Several months ago, ZFS added deduplication support. This is a brilliant feature which allows duplicate (N) copies of data to be represented only once on disk, rather than keeping multiple (N) copies. Unfortunately, deduplication has many potential security concerns, some obvious and some not-so-obvious. For instance, hashing collisions are an obvious problem and are fairly well-considered in deduplication implementations, this is why ZFS uses the still-secure SHA-256 algorithm.
This article describes the simple method by which any user may determine if data exists elsewhere within a ZFS pool with deduplication enabled. The attacking user must possess write access and the ability to determine the volume’s size/alloc/free statistics. Such statistics may be available via various means such as NFS, Samba, or ‘df’.
The root of this bug originates in the choice of ZFS engineers in their handling of ‘df’. That is, should the deduplication be completely transparent? Should used/allocated space always increase even if it surpasses total space (weird)? Or, rather, should the disk size increase by the deduplicated amount? The ZFS engineers choose, perhaps unfortunately, the latter solution.
The attack is simple. Upon allocating blocks, if the volume’s size increases, then the blocks must have already existed. In contrast, if the volume’s size stays the same, but the allocated space increases, then it is the first copy of the blocks to have been written within the pool.
The best prevention against this attack is not to use deduplication. Success of this attack is based on disk activity, frequent writes of random duplicate blocks will invalidate the delta calculation. This attack is expected to perform best against large continuous blocks, as such data will trigger a larger delta. Unfortunately, it is precisely for large datasets that deduplication is preferred.

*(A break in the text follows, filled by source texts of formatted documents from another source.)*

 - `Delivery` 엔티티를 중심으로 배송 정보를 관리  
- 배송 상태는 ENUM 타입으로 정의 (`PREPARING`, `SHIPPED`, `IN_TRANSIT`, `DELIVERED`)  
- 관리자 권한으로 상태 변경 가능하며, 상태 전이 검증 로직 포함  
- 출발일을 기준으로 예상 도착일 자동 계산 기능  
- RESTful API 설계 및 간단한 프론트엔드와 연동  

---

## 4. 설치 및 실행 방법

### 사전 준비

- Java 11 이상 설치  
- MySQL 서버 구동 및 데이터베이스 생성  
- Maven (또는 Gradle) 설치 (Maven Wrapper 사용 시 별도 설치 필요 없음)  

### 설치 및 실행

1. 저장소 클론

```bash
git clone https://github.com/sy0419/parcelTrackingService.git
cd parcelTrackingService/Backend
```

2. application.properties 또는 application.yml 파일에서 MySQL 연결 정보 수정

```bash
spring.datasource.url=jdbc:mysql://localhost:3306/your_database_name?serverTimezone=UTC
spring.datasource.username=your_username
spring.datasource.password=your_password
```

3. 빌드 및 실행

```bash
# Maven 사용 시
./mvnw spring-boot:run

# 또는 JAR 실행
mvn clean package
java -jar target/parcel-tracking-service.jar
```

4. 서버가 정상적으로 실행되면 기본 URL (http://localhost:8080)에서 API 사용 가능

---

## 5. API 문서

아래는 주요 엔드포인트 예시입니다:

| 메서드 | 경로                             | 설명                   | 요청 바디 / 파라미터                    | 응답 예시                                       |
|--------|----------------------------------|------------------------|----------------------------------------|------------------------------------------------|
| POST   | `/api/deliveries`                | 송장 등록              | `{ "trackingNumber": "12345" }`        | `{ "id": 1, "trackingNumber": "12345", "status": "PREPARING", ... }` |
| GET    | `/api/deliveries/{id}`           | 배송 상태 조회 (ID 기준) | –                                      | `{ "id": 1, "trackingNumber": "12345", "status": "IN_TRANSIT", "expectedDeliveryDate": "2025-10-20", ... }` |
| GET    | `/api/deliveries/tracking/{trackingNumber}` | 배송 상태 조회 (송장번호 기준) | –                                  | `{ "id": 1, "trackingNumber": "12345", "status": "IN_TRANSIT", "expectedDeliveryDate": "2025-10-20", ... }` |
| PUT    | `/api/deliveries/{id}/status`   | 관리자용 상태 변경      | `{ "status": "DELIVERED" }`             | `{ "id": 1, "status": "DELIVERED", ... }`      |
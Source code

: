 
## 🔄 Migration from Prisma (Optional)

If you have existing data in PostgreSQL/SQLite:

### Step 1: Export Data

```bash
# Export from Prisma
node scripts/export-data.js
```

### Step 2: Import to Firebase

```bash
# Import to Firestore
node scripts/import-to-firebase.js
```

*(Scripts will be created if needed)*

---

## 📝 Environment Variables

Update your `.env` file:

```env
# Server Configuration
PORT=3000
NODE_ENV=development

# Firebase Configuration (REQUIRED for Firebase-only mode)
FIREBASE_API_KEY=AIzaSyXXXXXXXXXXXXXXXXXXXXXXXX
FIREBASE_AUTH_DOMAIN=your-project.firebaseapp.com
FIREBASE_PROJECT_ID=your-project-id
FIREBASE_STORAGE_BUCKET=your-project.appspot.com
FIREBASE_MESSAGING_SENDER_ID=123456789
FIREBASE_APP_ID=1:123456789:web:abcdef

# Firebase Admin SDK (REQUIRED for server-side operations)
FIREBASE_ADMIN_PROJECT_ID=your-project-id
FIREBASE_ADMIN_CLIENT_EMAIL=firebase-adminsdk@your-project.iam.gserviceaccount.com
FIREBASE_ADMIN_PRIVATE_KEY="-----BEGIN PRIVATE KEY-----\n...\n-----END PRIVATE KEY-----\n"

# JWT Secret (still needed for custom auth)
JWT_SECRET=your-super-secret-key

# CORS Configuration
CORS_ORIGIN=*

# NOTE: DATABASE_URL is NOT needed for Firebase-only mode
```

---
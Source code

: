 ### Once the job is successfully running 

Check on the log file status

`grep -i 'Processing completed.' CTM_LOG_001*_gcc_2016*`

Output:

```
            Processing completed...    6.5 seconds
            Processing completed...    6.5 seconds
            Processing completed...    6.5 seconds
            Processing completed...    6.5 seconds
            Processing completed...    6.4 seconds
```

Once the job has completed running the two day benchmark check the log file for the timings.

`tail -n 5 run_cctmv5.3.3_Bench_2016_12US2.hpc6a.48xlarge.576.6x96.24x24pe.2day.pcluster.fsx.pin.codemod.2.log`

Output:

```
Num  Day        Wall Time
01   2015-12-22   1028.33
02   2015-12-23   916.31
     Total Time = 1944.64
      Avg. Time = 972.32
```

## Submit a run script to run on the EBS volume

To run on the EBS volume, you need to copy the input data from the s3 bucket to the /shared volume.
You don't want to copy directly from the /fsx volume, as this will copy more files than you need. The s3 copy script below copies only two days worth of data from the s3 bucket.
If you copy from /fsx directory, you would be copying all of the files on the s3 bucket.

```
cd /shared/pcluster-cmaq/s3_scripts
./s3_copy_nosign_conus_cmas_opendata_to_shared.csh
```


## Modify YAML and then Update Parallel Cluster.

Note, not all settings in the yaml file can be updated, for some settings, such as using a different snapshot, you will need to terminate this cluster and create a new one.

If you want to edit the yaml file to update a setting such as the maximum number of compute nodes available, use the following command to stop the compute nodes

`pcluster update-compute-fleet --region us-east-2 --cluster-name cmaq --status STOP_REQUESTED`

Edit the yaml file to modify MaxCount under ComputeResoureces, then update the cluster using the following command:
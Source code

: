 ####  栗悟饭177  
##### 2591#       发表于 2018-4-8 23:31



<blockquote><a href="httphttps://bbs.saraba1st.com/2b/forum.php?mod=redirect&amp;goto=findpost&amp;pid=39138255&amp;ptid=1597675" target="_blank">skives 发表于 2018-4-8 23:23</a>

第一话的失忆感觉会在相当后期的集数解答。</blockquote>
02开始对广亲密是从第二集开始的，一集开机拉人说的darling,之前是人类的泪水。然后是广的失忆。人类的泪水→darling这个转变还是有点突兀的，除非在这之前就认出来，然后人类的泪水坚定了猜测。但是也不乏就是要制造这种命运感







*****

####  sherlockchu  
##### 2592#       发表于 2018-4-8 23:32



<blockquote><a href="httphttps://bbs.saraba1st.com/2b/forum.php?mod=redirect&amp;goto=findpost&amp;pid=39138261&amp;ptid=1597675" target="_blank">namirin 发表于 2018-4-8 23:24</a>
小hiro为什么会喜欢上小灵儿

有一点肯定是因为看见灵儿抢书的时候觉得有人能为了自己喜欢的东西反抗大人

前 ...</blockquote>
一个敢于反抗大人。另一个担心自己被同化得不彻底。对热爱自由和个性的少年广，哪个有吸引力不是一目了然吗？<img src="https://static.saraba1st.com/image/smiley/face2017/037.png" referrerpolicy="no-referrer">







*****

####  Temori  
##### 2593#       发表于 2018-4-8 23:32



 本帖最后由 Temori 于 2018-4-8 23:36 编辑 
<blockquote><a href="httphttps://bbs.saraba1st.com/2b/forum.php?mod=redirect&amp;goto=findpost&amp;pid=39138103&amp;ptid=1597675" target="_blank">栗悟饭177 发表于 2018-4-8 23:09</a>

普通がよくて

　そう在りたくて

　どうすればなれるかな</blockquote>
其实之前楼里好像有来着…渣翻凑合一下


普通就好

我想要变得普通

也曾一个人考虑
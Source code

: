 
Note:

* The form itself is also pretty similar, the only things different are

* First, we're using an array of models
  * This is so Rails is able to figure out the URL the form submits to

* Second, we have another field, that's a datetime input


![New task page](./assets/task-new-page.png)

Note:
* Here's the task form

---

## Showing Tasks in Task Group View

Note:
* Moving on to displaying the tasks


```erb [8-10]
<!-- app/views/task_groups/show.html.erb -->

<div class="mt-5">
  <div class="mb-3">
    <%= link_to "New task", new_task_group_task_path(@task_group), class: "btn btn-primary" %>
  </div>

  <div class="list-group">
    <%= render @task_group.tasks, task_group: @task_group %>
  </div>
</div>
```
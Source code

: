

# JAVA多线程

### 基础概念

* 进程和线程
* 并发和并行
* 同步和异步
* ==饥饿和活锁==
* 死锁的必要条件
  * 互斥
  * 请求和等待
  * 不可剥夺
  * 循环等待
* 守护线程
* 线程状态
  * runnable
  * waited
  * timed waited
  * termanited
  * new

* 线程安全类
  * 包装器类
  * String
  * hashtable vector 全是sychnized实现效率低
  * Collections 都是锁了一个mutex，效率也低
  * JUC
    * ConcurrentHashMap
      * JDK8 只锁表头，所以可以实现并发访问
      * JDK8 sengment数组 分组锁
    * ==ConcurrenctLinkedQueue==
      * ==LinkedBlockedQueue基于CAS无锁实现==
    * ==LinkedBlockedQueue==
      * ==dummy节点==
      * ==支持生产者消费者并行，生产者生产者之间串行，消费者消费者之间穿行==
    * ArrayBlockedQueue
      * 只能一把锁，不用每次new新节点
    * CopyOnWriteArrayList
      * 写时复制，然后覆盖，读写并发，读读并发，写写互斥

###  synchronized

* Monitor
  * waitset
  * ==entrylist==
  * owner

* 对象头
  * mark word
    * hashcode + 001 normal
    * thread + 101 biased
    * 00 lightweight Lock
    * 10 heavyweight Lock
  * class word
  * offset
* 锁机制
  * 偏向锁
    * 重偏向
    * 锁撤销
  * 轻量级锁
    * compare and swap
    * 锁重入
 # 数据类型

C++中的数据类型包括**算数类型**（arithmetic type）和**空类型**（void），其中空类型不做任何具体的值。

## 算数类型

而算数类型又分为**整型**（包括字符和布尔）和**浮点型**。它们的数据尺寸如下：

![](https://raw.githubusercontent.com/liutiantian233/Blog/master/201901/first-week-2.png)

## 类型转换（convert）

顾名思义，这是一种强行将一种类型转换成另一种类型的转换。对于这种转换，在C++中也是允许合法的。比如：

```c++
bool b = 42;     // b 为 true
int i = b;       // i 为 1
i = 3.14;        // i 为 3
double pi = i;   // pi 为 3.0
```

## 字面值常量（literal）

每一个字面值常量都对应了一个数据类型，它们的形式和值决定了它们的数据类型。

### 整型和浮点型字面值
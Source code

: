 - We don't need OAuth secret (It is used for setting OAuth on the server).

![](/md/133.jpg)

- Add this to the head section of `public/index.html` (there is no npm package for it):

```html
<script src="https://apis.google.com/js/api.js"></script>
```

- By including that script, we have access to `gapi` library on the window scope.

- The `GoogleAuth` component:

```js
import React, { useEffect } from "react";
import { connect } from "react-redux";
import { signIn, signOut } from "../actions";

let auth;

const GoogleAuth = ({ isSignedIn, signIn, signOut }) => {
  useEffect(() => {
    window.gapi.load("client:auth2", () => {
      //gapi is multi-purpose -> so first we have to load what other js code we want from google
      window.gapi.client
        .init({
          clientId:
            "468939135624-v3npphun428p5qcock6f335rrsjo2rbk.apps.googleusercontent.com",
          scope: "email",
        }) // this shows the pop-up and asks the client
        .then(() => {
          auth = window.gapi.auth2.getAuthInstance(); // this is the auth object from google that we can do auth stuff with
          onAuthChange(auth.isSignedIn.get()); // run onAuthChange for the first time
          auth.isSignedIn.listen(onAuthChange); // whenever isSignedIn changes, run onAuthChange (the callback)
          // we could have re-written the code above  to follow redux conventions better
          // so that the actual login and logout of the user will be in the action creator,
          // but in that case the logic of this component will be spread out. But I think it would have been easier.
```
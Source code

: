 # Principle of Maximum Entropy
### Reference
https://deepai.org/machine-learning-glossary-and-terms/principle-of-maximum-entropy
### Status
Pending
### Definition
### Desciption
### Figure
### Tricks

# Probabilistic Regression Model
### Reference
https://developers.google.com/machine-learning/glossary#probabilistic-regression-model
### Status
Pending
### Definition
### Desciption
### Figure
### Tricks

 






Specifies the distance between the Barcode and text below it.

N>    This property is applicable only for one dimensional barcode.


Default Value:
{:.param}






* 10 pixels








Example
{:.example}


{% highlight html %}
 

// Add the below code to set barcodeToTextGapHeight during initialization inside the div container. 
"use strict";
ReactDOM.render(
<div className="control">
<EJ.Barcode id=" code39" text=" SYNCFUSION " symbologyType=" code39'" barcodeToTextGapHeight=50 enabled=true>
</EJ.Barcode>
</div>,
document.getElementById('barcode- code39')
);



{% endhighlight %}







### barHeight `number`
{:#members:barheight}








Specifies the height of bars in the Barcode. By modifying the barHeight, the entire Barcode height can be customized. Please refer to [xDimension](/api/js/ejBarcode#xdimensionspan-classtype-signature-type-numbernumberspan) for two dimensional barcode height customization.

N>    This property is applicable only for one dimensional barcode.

The important question, of course, is what are the current practical applications? There are certainly privacy concerns. It should be noted that private cryptographic keys should be relatively safe as the attack is more effective against large datasets.
I’d love to receive feedback,
please email me: eric@windisch.us, or find me on twitter: ewindisch
-
EDIT: I realize that the volume statistics are not visible via ‘df’, nor via NFS or CIFS. You must receive this information from the ‘zfs’ command, or from tools which interface to it. A bug report has been filed in OpenSolaris.